*** Given records

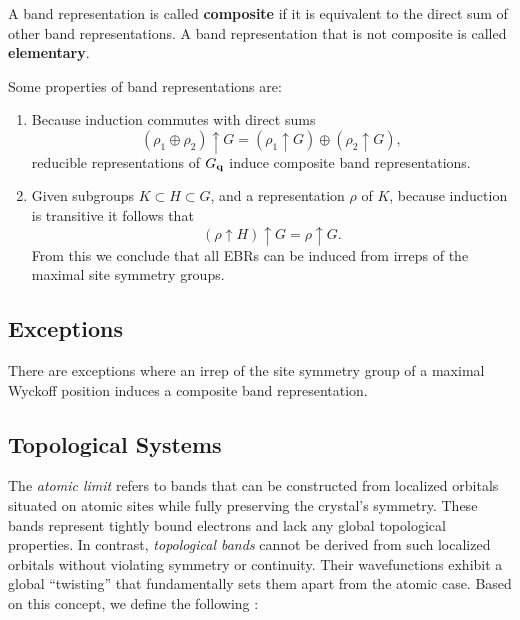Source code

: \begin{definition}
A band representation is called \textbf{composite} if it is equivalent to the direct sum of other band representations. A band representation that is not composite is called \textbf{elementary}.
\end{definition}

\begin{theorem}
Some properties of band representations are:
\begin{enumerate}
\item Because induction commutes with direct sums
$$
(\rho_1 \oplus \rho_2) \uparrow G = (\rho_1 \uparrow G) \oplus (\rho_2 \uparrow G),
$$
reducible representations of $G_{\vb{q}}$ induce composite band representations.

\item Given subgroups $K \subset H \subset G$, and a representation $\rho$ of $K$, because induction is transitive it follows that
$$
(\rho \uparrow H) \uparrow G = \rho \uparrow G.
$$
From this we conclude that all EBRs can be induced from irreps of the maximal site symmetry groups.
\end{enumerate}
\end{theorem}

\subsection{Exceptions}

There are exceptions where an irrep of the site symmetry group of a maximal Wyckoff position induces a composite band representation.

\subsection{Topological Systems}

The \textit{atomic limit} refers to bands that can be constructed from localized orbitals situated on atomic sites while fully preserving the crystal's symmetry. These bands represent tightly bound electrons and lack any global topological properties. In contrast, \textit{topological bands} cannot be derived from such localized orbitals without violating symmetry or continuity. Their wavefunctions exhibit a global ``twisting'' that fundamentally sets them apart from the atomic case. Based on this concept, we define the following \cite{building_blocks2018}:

******
*** Given records

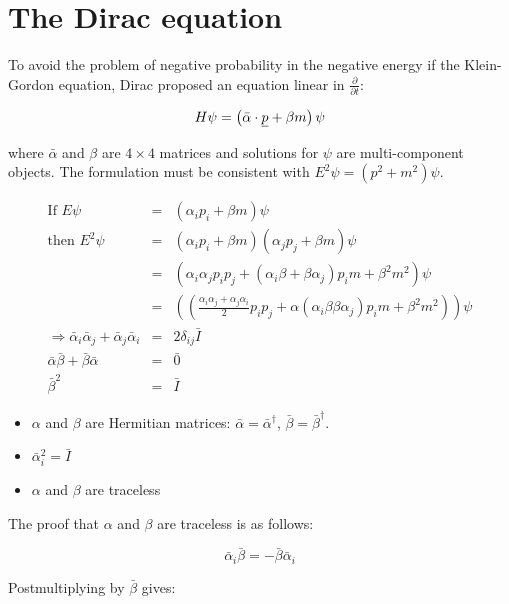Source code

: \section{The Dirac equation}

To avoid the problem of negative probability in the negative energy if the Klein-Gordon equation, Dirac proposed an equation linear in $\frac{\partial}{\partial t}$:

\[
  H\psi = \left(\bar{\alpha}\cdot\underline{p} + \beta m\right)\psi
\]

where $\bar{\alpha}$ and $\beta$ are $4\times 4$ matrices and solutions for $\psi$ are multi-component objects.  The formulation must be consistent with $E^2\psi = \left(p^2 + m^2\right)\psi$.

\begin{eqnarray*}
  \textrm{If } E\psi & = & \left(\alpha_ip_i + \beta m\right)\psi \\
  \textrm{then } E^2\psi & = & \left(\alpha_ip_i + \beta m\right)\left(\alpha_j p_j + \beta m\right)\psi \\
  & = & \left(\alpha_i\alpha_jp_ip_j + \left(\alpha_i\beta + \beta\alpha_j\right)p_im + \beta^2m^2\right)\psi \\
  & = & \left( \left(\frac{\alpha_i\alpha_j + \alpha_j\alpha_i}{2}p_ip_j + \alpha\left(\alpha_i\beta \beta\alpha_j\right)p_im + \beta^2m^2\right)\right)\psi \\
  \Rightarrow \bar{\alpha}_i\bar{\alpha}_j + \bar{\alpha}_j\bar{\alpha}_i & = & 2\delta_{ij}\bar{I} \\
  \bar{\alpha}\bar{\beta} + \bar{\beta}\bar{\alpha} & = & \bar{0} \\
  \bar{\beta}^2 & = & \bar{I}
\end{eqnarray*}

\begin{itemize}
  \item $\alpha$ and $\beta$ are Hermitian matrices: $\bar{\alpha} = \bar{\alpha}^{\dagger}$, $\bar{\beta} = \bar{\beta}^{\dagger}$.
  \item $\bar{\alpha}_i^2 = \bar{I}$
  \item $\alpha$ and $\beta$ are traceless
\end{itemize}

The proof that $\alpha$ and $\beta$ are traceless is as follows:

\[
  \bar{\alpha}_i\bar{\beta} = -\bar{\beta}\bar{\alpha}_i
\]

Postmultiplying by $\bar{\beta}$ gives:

******

What you have to do>
Only a number is wanted here: the count of lines in the data that contain the string "begin".

Expected answer>
5